> **Data shown**:

____________

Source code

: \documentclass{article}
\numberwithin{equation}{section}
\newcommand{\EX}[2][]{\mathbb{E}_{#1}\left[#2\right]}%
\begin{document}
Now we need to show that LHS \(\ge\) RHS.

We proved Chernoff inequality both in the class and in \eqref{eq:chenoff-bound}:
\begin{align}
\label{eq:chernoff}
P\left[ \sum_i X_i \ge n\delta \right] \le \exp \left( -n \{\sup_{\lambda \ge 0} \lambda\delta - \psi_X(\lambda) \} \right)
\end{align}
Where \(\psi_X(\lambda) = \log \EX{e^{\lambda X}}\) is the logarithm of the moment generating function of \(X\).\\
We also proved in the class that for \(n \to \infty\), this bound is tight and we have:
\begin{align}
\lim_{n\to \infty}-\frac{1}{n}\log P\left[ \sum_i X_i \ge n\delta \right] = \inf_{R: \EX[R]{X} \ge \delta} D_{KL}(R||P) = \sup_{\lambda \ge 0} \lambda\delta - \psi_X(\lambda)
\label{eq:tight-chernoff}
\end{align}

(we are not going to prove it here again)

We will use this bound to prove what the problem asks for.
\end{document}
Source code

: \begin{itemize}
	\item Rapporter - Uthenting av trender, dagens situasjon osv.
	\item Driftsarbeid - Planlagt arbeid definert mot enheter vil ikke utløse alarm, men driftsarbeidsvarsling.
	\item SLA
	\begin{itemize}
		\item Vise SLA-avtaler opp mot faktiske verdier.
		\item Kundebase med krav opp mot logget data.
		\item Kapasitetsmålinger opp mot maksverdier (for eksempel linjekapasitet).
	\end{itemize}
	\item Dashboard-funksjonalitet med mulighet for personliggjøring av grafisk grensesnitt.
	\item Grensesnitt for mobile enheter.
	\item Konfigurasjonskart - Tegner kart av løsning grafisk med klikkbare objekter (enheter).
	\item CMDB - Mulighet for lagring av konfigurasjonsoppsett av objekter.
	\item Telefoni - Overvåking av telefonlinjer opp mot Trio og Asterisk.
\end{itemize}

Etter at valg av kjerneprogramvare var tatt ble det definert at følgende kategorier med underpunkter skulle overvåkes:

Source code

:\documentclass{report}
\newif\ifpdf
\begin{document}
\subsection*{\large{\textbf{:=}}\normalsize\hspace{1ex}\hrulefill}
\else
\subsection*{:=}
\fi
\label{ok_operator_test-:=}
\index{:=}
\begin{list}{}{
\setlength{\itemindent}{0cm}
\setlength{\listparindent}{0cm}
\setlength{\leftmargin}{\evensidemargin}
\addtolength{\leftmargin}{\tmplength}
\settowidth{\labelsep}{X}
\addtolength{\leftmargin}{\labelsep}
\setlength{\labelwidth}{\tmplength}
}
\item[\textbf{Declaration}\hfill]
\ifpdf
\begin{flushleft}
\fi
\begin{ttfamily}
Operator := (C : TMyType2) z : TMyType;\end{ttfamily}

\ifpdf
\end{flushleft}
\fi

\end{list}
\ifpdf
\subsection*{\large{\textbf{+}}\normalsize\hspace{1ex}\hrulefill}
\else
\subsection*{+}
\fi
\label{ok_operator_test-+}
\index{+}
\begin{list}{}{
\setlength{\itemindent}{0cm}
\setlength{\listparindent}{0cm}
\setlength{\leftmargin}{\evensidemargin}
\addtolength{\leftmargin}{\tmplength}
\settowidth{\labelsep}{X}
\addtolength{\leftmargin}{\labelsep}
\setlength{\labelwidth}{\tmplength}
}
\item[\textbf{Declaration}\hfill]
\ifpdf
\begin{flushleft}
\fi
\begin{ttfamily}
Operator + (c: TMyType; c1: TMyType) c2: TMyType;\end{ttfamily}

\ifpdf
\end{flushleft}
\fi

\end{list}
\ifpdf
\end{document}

____________

> **What is required**: Which lines above carry the string "delta"? Copy those lines.

> **Final answer**:
P\left[ \sum_i X_i \ge n\delta \right] \le \exp \left( -n \{\sup_{\lambda \ge 0} \lambda\delta - \psi_X(\lambda) \} \right)
\lim_{n\to \infty}-\frac{1}{n}\log P\left[ \sum_i X_i \ge n\delta \right] = \inf_{R: \EX[R]{X} \ge \delta} D_{KL}(R||P) = \sup_{\lambda \ge 0} \lambda\delta - \psi_X(\lambda)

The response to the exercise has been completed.